▸ Supplied records

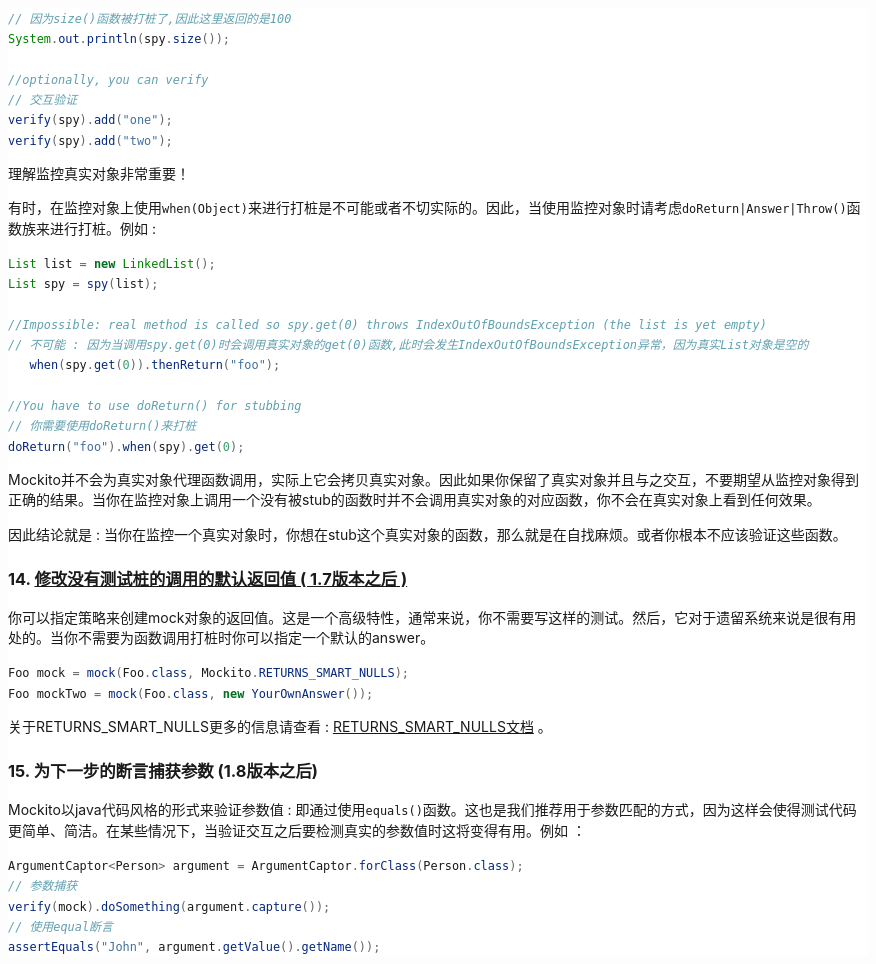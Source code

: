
```java
// 因为size()函数被打桩了,因此这里返回的是100
System.out.println(spy.size());

//optionally, you can verify
// 交互验证
verify(spy).add("one");
verify(spy).add("two");
```

理解监控真实对象非常重要！

有时，在监控对象上使用`when(Object)`来进行打桩是不可能或者不切实际的。因此，当使用监控对象时请考虑`doReturn|Answer|Throw()`函数族来进行打桩。例如 : 

```java
List list = new LinkedList();
List spy = spy(list);

//Impossible: real method is called so spy.get(0) throws IndexOutOfBoundsException (the list is yet empty)
// 不可能 : 因为当调用spy.get(0)时会调用真实对象的get(0)函数,此时会发生IndexOutOfBoundsException异常，因为真实List对象是空的
   when(spy.get(0)).thenReturn("foo");

//You have to use doReturn() for stubbing
// 你需要使用doReturn()来打桩
doReturn("foo").when(spy).get(0);
```

Mockito并不会为真实对象代理函数调用，实际上它会拷贝真实对象。因此如果你保留了真实对象并且与之交互，不要期望从监控对象得到正确的结果。当你在监控对象上调用一个没有被stub的函数时并不会调用真实对象的对应函数，你不会在真实对象上看到任何效果。

因此结论就是 : 当你在监控一个真实对象时，你想在stub这个真实对象的函数，那么就是在自找麻烦。或者你根本不应该验证这些函数。

<b id="14"></b>
### 14. [修改没有测试桩的调用的默认返回值 ( 1.7版本之后 ) ]()

你可以指定策略来创建mock对象的返回值。这是一个高级特性，通常来说，你不需要写这样的测试。然后，它对于遗留系统来说是很有用处的。当你不需要为函数调用打桩时你可以指定一个默认的answer。

```java
Foo mock = mock(Foo.class, Mockito.RETURNS_SMART_NULLS);
Foo mockTwo = mock(Foo.class, new YourOwnAnswer());
```

关于RETURNS_SMART_NULLS更多的信息请查看 : 
[RETURNS_SMART_NULLS文档](http://site.mockito.org/mockito/docs/current/org/mockito/Mockito.html#RETURNS_SMART_NULLS) 。

<b id="15"></b>
### 15. 为下一步的断言捕获参数 (1.8版本之后)

Mockito以java代码风格的形式来验证参数值 : 即通过使用`equals()`函数。这也是我们推荐用于参数匹配的方式，因为这样会使得测试代码更简单、简洁。在某些情况下，当验证交互之后要检测真实的参数值时这将变得有用。例如 ： 

```java
ArgumentCaptor<Person> argument = ArgumentCaptor.forClass(Person.class);
// 参数捕获
verify(mock).doSomething(argument.capture());
// 使用equal断言
assertEquals("John", argument.getValue().getName());
```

▸ Problem to work on
Look at the records above. Copy every line where the string "verify" occurs.

▸ Result of the exercise
//optionally, you can verify
verify(spy).add("one");
verify(spy).add("two");
verify(mock).doSomething(argument.capture());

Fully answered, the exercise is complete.